Posted on October 11, 2011 in Society

By Vaibhav Kathuria:

Childhood is one of the most fun filled, and unique period of one’s life. It is in our childhood that we all develop certain habits, and thoughts which help us throughout our lifetime. Childhood is like a growing plant, which requires the right atmosphere and water and soil for its healthy growth.  A nice and caring childhood with the right opportunities, and right guidance and also the right nutrition  can create much more responsible, aware and healthy citizens for the country. A right childhood is the pillar for a purposeful and right life. But sadly in our country, with its rising population, children are treated as a liability especially in the economically weaker sections  of the society. Children are made to do work as labourers and are treated  unfairly.  According to UNICEF , child  labour is  :  “any work that is likely to be hazardous or to interfere with the child’s education, or to be harmful to the child’s health or physical, spiritual, moral or social development”.
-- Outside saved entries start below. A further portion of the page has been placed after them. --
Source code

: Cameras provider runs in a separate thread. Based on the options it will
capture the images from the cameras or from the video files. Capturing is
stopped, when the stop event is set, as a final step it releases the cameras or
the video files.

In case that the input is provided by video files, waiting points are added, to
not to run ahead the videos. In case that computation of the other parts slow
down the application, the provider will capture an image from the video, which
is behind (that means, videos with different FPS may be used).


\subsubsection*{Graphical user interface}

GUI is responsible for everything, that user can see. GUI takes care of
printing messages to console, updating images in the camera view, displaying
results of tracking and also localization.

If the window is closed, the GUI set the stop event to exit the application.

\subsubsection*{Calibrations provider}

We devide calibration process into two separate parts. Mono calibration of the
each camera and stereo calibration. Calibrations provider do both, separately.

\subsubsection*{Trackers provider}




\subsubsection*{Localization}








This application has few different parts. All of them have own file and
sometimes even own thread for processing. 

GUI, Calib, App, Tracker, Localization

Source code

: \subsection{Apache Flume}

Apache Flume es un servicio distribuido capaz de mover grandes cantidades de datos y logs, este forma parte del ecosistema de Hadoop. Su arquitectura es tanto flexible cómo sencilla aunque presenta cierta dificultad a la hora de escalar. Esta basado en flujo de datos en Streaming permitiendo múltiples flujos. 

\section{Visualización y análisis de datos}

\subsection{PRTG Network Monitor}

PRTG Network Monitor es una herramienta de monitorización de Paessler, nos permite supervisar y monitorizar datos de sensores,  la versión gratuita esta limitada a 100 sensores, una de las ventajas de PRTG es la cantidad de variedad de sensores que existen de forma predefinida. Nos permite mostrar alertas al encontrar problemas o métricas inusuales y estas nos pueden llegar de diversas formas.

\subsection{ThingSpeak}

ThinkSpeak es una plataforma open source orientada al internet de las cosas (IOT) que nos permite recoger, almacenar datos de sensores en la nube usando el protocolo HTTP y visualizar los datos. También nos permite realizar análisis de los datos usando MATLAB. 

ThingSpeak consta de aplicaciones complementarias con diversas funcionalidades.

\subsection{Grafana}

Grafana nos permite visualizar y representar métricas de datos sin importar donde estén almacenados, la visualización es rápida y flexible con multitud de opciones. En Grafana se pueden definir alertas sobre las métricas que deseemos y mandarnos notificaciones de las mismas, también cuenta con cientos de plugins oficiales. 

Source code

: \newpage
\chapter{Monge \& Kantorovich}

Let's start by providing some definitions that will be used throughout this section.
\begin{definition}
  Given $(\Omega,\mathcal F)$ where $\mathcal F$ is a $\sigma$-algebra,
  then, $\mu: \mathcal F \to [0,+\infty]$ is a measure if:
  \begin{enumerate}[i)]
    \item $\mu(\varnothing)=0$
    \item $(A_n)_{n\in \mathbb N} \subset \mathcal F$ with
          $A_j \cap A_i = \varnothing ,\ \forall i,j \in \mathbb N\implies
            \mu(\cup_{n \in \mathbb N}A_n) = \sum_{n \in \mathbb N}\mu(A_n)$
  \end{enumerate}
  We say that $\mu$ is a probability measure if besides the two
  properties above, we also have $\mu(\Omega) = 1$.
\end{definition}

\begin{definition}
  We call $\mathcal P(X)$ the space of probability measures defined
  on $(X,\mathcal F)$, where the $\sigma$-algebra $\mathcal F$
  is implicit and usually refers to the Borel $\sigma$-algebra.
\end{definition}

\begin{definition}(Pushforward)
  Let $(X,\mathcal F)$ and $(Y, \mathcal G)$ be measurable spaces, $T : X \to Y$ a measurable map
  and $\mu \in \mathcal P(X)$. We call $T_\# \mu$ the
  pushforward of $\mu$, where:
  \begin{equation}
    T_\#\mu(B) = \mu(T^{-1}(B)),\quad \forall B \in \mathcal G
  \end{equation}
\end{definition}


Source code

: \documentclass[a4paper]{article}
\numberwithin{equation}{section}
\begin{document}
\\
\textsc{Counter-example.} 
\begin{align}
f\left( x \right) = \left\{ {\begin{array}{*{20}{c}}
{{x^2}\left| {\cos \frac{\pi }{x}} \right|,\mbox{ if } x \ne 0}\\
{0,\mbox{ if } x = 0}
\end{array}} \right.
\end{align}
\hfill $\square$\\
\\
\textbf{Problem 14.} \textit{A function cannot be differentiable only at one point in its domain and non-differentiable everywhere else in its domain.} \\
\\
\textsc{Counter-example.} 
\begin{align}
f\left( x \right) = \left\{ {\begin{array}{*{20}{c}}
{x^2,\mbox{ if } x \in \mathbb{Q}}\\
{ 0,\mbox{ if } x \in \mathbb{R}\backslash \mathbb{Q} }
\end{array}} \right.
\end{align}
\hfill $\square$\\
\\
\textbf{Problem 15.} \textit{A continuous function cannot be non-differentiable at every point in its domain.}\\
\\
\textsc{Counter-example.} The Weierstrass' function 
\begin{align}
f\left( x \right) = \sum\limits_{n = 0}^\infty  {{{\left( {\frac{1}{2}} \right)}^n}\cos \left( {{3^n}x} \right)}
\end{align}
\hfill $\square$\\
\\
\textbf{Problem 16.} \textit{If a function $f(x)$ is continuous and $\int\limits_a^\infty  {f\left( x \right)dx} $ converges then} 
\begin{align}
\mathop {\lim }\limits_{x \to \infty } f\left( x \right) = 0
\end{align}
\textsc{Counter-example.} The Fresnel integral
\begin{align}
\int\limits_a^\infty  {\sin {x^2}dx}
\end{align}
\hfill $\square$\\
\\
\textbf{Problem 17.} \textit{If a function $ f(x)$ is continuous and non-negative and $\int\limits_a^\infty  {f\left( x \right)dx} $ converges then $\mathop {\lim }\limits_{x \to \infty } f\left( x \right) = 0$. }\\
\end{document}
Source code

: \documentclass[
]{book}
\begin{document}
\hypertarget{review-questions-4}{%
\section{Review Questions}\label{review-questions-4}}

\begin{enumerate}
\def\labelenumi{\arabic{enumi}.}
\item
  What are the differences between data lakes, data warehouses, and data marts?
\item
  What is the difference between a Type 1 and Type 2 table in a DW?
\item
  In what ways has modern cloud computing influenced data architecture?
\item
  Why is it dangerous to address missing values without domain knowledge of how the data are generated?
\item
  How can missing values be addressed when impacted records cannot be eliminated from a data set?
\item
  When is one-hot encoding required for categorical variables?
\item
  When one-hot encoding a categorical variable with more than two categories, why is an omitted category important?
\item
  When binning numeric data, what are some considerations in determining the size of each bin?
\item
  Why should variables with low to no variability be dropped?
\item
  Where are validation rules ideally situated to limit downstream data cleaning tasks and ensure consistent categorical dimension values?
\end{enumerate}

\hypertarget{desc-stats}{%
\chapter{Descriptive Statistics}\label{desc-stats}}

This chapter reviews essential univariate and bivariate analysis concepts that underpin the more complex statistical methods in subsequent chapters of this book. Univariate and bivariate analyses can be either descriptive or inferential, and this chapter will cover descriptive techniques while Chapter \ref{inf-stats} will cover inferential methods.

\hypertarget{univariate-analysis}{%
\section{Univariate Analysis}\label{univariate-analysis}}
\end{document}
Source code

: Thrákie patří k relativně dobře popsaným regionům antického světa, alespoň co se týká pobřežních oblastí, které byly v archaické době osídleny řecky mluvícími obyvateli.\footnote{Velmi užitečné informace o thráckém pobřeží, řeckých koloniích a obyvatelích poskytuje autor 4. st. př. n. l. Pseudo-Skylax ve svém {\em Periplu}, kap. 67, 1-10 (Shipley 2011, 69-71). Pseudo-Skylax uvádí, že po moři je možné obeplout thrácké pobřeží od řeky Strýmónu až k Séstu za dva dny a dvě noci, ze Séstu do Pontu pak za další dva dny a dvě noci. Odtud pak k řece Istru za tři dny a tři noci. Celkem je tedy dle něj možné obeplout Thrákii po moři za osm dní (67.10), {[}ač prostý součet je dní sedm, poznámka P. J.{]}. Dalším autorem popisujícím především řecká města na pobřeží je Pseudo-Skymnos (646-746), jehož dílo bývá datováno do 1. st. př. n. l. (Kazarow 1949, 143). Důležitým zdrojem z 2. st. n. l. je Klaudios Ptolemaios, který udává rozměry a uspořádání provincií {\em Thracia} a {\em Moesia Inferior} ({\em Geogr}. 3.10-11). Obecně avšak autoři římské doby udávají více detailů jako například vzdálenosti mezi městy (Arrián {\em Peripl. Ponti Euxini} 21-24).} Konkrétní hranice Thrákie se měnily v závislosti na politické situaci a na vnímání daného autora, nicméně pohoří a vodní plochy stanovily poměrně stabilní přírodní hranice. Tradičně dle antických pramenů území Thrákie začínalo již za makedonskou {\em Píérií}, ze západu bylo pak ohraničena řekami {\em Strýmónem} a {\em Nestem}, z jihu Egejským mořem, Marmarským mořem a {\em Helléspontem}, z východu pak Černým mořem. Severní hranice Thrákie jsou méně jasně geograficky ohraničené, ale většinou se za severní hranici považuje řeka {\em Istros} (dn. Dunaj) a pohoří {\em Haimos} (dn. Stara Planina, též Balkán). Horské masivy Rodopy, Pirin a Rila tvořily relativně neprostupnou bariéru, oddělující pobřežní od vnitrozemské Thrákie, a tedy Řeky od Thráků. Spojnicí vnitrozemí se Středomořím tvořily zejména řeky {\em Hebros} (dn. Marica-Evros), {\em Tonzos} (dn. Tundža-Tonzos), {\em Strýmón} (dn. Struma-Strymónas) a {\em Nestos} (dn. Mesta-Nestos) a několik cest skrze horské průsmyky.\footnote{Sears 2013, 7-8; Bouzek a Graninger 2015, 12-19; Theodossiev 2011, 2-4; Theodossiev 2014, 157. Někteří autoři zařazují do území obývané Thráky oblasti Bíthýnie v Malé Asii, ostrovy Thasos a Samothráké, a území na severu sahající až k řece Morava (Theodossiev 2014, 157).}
With an officially estimated 12.6 million children engaged in hazardous occupations (2001 Census), India has the largest number of child labourers under the age of 14 in the world.  There is so much disparity in the country that on one side of the coin, children throw tantrums to get food at Mcdonalds while on the other side the child of the same age has to struggle to get two square meals. Children are employed in many industries and trades, including  footwear, brick kilns, stainless steel, hotels, and textile shops. Many work in e xport-oriented hazardous industries like carpet weaving, gem polishing, glass blowing, match works, brassware, electro-plating, lead mining, stone quarrying, lock making and beedi rolling (indigenous cigarette in which tobacco is rolled in a tendu leaf). Children are also employed in firework factories where in addition to getting robbed off their childhood, they are also robbed of their eyesight. Thousands of children work as bonded labor in India’s silk industry and the government is not able to do anything to protect their rights. Human resource organizations are calling to India to stop this, and there has even been a boycott in western countries against silk cloth from India due to child labour issues. Nearly 85 per cent of child labourers  in India are hard-to-reach, invisible and excluded, as they work largely in the unorganised sector, both rural and urban, within the family or in household-based units, which are generally out of the purview of labour laws.

Though we all know about the laws prevalent against child labour, we remain silent. We see children working at the roadside food stand, in car workshops, in households, in  shops ,yet we all are silent observers to their childhood being ruined.  There is a shop near our place, where a small child named Ramu works incessantly to earn his living. When I asked Ramu why he does not go to school he said that he has to support his family and his father would not allow him to go to school. In some village areas of the country, people are into certain professions such as bangle making from generations. Hence there is a vicious cycle prevalent, where a child has to follow the footsteps of his father in his profession, from an early age.   The government can be instrumental in bringing light to the lives of children in the country. It has taken steps in the eradication of child labour in the form of National Child Labour Projects (NCLP). The programme, addressing children rescued from hazardous labour and centrally managed by the Ministry of Labour (MoL) includes the establishment of special schools to provide children with the skills they need to be mainstreamed into the formal system, vocational training, supplementary nutrition, health services etc.  In January 2005, the National Child labour Projects scheme had been expanded to 250 districts in 21 different Indian states, covering 42 per cent of all districts of the country (2001 Census).

The World Day Against Child Labour (WDACL ), is observed  on 12 June every year, this day should act as a motivating factor for us to understand the severity of the problem of child labour. The Government has allocated Rs 602 crores for eliminating child labour, but it is up to us to tackle this problem around us from the ground level.  Child labour is a problem which cannot be neglected, it has to be addressed.